* **What you have to do**
Pictures excluded, output the lines of the data below between the one holding "2)Prompt the user" and the one holding "括起来就是L1对异常点不太敏感，而L2则会对异常点存在放大效果。", inclusive, exactly as they stand.

* **Data provided**
- Opening Delimiter -

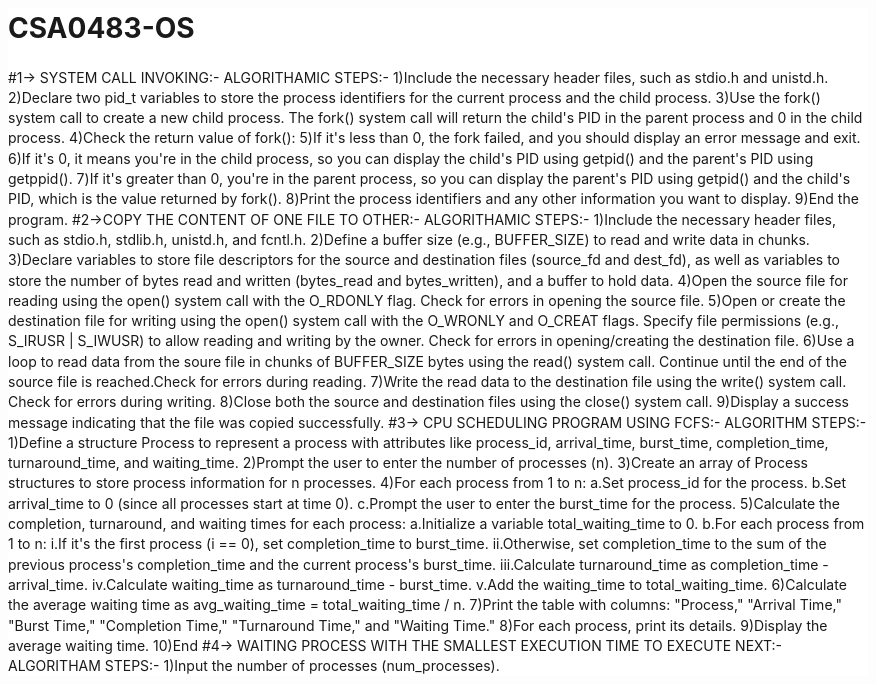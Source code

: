 # CSA0483-OS
#1-> SYSTEM CALL INVOKING:-
ALGORITHAMIC STEPS:-
1)Include the necessary header files, such as stdio.h and unistd.h.
2)Declare two pid_t variables to store the process identifiers for the current process and the child process.
3)Use the fork() system call to create a new child process. The fork() system call will return the child's PID in the parent process and 0 in the child process.
4)Check the return value of fork():
5)If it's less than 0, the fork failed, and you should display an error message and exit.
6)If it's 0, it means you're in the child process, so you can display the child's PID using getpid() and the parent's PID using getppid().
7)If it's greater than 0, you're in the parent process, so you can display the parent's PID using getpid() and the child's PID, which is the value returned by fork().
8)Print the process identifiers and any other information you want to display.
9)End the program.
#2->COPY THE CONTENT OF ONE FILE TO OTHER:-
ALGORITHAMIC STEPS:-
1)Include the necessary header files, such as stdio.h, stdlib.h, unistd.h, and fcntl.h.
2)Define a buffer size (e.g., BUFFER_SIZE) to read and write data in chunks.
3)Declare variables to store file descriptors for the source and destination files (source_fd and dest_fd), as well as variables to store the number of bytes read and written (bytes_read and bytes_written), and a buffer to hold data.
4)Open the source file for reading using the open() system call with the O_RDONLY flag. Check for errors in opening the source file.
5)Open or create the destination file for writing using the open() system call with the O_WRONLY and O_CREAT flags. Specify file permissions (e.g., S_IRUSR | S_IWUSR) to allow reading and writing by the owner. Check for errors in opening/creating the destination file.
6)Use a loop to read data from the soure file in chunks of BUFFER_SIZE bytes using the read() system call. Continue until the end of the source file is reached.Check for errors during reading.
7)Write the read data to the destination file using the write() system call. Check for errors during writing.
8)Close both the source and destination files using the close() system call.
9)Display a success message indicating that the file was copied successfully.
#3-> CPU SCHEDULING PROGRAM USING FCFS:-
ALGORITHM STEPS:-
1)Define a structure Process to represent a process with attributes like process_id, arrival_time, burst_time, completion_time, turnaround_time, and waiting_time.
2)Prompt the user to enter the number of processes (n).
3)Create an array of Process structures to store process information for n processes.
4)For each process from 1 to n:
a.Set process_id for the process.
b.Set arrival_time to 0 (since all processes start at time 0).
c.Prompt the user to enter the burst_time for the process.
5)Calculate the completion, turnaround, and waiting times for each process:
a.Initialize a variable total_waiting_time to 0.
b.For each process from 1 to n:
i.If it's the first process (i == 0), set completion_time to burst_time.
ii.Otherwise, set completion_time to the sum of the previous process's completion_time and the current process's burst_time.
iii.Calculate turnaround_time as completion_time - arrival_time.
iv.Calculate waiting_time as turnaround_time - burst_time.
v.Add the waiting_time to total_waiting_time.
6)Calculate the average waiting time as avg_waiting_time = total_waiting_time / n.
7)Print the table with columns: "Process," "Arrival Time," "Burst Time," "Completion Time," "Turnaround Time," and "Waiting Time."
8)For each process, print its details.
9)Display the average waiting time.
10)End
#4-> WAITING PROCESS WITH THE SMALLEST EXECUTION TIME TO EXECUTE NEXT:-
ALGORITHAM STEPS:-
1)Input the number of processes (num_processes).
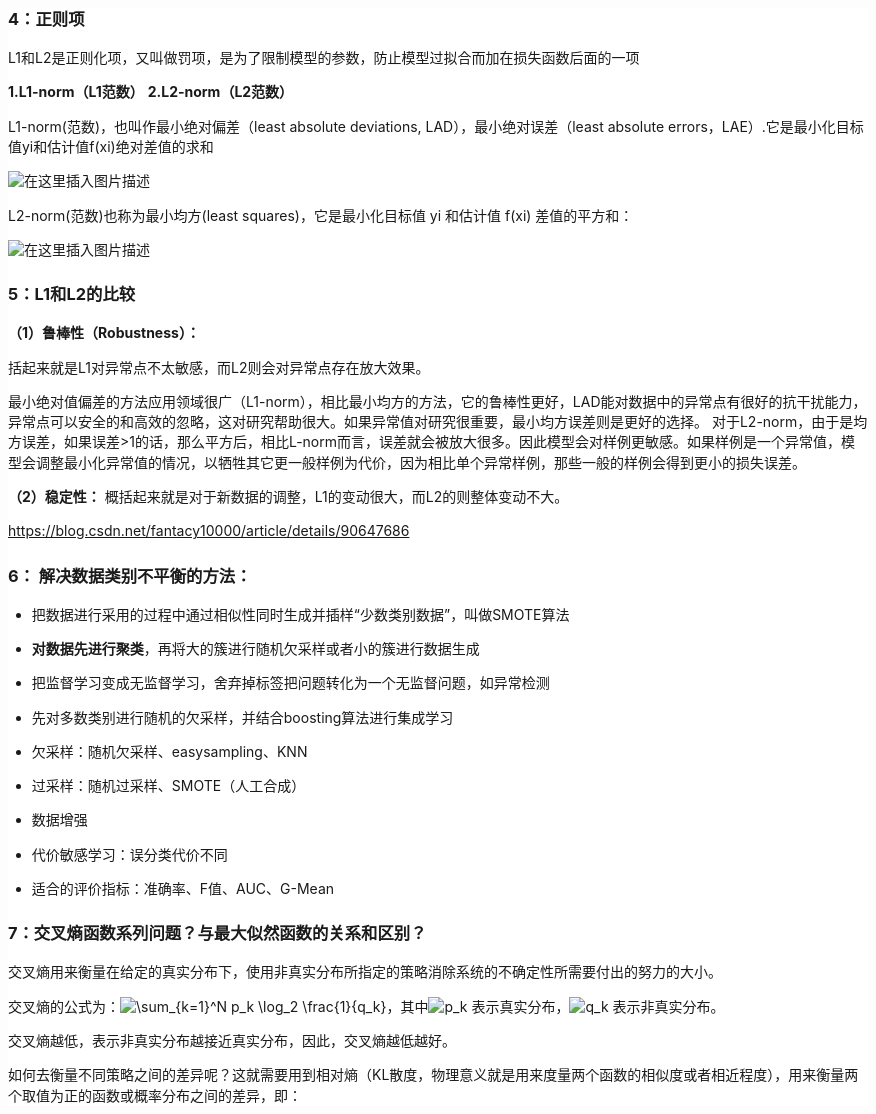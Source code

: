 ### 4：正则项

L1和L2是正则化项，又叫做罚项，是为了限制模型的参数，防止模型过拟合而加在损失函数后面的一项

**1.L1-norm（L1范数）**    **2.L2-norm（L2范数）**

L1-norm(范数)，也叫作最小绝对偏差（least absolute deviations, LAD），最小绝对误差（least absolute errors，LAE）.它是最小化目标值yi和估计值f(xi)绝对差值的求和

![在这里插入图片描述](https://img-blog.csdnimg.cn/20190528220933175.png)

L2-norm(范数)也称为最小均方(least squares)，它是最小化目标值 yi 和估计值 f(xi) 差值的平方和：

![在这里插入图片描述](https://img-blog.csdnimg.cn/20190528220953932.png)

### 5：**L1和L2的比较**

**（1）鲁棒性（Robustness）：**

括起来就是L1对异常点不太敏感，而L2则会对异常点存在放大效果。

最小绝对值偏差的方法应用领域很广（L1-norm），相比最小均方的方法，它的鲁棒性更好，LAD能对数据中的异常点有很好的抗干扰能力，异常点可以安全的和高效的忽略，这对研究帮助很大。如果异常值对研究很重要，最小均方误差则是更好的选择。
对于L2-norm，由于是均方误差，如果误差>1的话，那么平方后，相比L-norm而言，误差就会被放大很多。因此模型会对样例更敏感。如果样例是一个异常值，模型会调整最小化异常值的情况，以牺牲其它更一般样例为代价，因为相比单个异常样例，那些一般的样例会得到更小的损失误差。

**（2）稳定性：**
概括起来就是对于新数据的调整，L1的变动很大，而L2的则整体变动不大。

https://blog.csdn.net/fantacy10000/article/details/90647686

### 6： 解决数据类别不平衡的方法：

- 把数据进行采用的过程中通过相似性同时生成并插样“少数类别数据”，叫做SMOTE算法

- **对数据先进行聚类**，再将大的簇进行随机欠采样或者小的簇进行数据生成
- 把监督学习变成无监督学习，舍弃掉标签把问题转化为一个无监督问题，如异常检测
- 先对多数类别进行随机的欠采样，并结合boosting算法进行集成学习

- 欠采样：随机欠采样、easysampling、KNN
- 过采样：随机过采样、SMOTE（人工合成）
- 数据增强
- 代价敏感学习：误分类代价不同
- 适合的评价指标：准确率、F值、AUC、G-Mean

### **7：交叉熵函数系列问题？与最大似然函数的关系和区别？**

交叉熵用来衡量在给定的真实分布下，使用非真实分布所指定的策略消除系统的不确定性所需要付出的努力的大小。

交叉熵的公式为：![\sum_{k=1}^N p_k \log_2 \frac{1}{q_k}](http://www.zhihu.com/equation?tex=%5Csum_%7Bk%3D1%7D%5EN+p_k+%5Clog_2+%5Cfrac%7B1%7D%7Bq_k%7D)，其中![p_k](http://www.zhihu.com/equation?tex=p_k) 表示真实分布，![q_k](http://www.zhihu.com/equation?tex=q_k) 表示非真实分布。

交叉熵越低，表示非真实分布越接近真实分布，因此，交叉熵越低越好。

如何去衡量不同策略之间的差异呢？这就需要用到相对熵（KL散度，物理意义就是用来度量两个函数的相似度或者相近程度），用来衡量两个取值为正的函数或概率分布之间的差异，即：
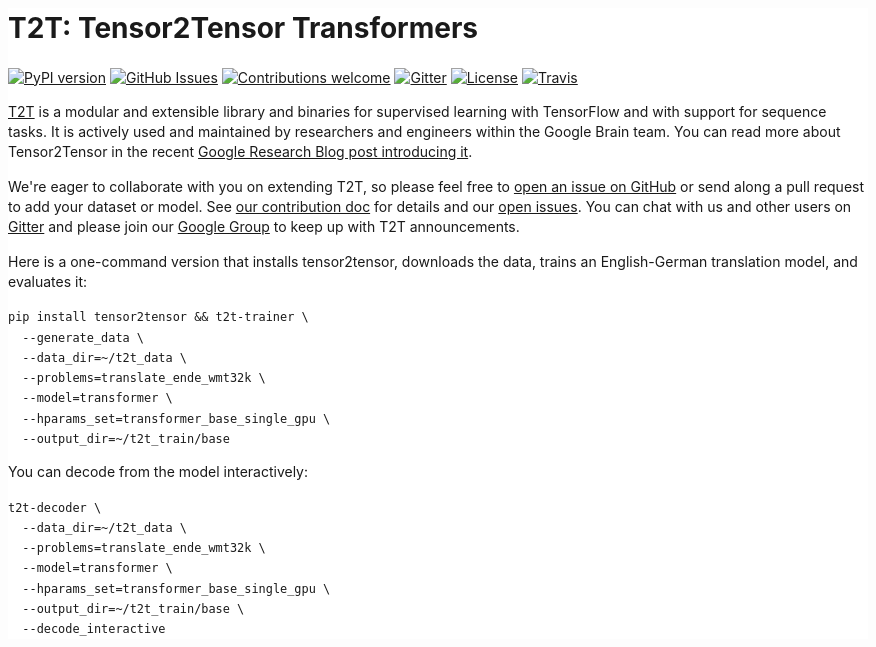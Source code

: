 # T2T: Tensor2Tensor Transformers

[![PyPI
version](https://badge.fury.io/py/tensor2tensor.svg)](https://badge.fury.io/py/tensor2tensor)
[![GitHub
Issues](https://img.shields.io/github/issues/tensorflow/tensor2tensor.svg)](https://github.com/tensorflow/tensor2tensor/issues)
[![Contributions
welcome](https://img.shields.io/badge/contributions-welcome-brightgreen.svg)](CONTRIBUTING.md)
[![Gitter](https://img.shields.io/gitter/room/nwjs/nw.js.svg)](https://gitter.im/tensor2tensor/Lobby)
[![License](https://img.shields.io/badge/License-Apache%202.0-brightgreen.svg)](https://opensource.org/licenses/Apache-2.0)
[![Travis](https://img.shields.io/travis/tensorflow/tensor2tensor.svg)](https://travis-ci.org/tensorflow/tensor2tensor)

[T2T](https://github.com/tensorflow/tensor2tensor) is a modular and extensible
library and binaries for supervised learning with TensorFlow and with support
for sequence tasks. It is actively used and maintained by researchers and
engineers within the Google Brain team. You can read more about Tensor2Tensor in
the recent [Google Research Blog post introducing
it](https://research.googleblog.com/2017/06/accelerating-deep-learning-research.html).

We're eager to collaborate with you on extending T2T, so please feel
free to [open an issue on
GitHub](https://github.com/tensorflow/tensor2tensor/issues) or
send along a pull request to add your dataset or model.
See [our contribution
doc](CONTRIBUTING.md) for details and our [open
issues](https://github.com/tensorflow/tensor2tensor/issues).
You can chat with us and other users on
[Gitter](https://gitter.im/tensor2tensor/Lobby) and please join our
[Google Group](https://groups.google.com/forum/#!forum/tensor2tensor) to keep up
with T2T announcements.

Here is a one-command version that installs tensor2tensor, downloads the data,
trains an English-German translation model, and evaluates it:
```
pip install tensor2tensor && t2t-trainer \
  --generate_data \
  --data_dir=~/t2t_data \
  --problems=translate_ende_wmt32k \
  --model=transformer \
  --hparams_set=transformer_base_single_gpu \
  --output_dir=~/t2t_train/base
```

You can decode from the model interactively:

```
t2t-decoder \
  --data_dir=~/t2t_data \
  --problems=translate_ende_wmt32k \
  --model=transformer \
  --hparams_set=transformer_base_single_gpu \
  --output_dir=~/t2t_train/base \
  --decode_interactive
```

- Closing Delimiter -

* **Final answer**
2)Prompt the user to enter the number of processes (n).
3)Create an array of Process structures to store process information for n processes.
4)For each process from 1 to n:
a.Set process_id for the process.
b.Set arrival_time to 0 (since all processes start at time 0).
c.Prompt the user to enter the burst_time for the process.
5)Calculate the completion, turnaround, and waiting times for each process:
a.Initialize a variable total_waiting_time to 0.
b.For each process from 1 to n:
i.If it's the first process (i == 0), set completion_time to burst_time.
ii.Otherwise, set completion_time to the sum of the previous process's completion_time and the current process's burst_time.
iii.Calculate turnaround_time as completion_time - arrival_time.
iv.Calculate waiting_time as turnaround_time - burst_time.
v.Add the waiting_time to total_waiting_time.
6)Calculate the average waiting time as avg_waiting_time = total_waiting_time / n.
7)Print the table with columns: "Process," "Arrival Time," "Burst Time," "Completion Time," "Turnaround Time," and "Waiting Time."
8)For each process, print its details.
9)Display the average waiting time.
10)End
#4-> WAITING PROCESS WITH THE SMALLEST EXECUTION TIME TO EXECUTE NEXT:-
ALGORITHAM STEPS:-
1)Input the number of processes (num_processes).
Source code

: ### 4：正则项

L1和L2是正则化项，又叫做罚项，是为了限制模型的参数，防止模型过拟合而加在损失函数后面的一项

**1.L1-norm（L1范数）**    **2.L2-norm（L2范数）**

L1-norm(范数)，也叫作最小绝对偏差（least absolute deviations, LAD），最小绝对误差（least absolute errors，LAE）.它是最小化目标值yi和估计值f(xi)绝对差值的求和

![在这里插入图片描述](https://img-blog.csdnimg.cn/20190528220933175.png)

L2-norm(范数)也称为最小均方(least squares)，它是最小化目标值 yi 和估计值 f(xi) 差值的平方和：

![在这里插入图片描述](https://img-blog.csdnimg.cn/20190528220953932.png)

### 5：**L1和L2的比较**

**（1）鲁棒性（Robustness）：**

括起来就是L1对异常点不太敏感，而L2则会对异常点存在放大效果。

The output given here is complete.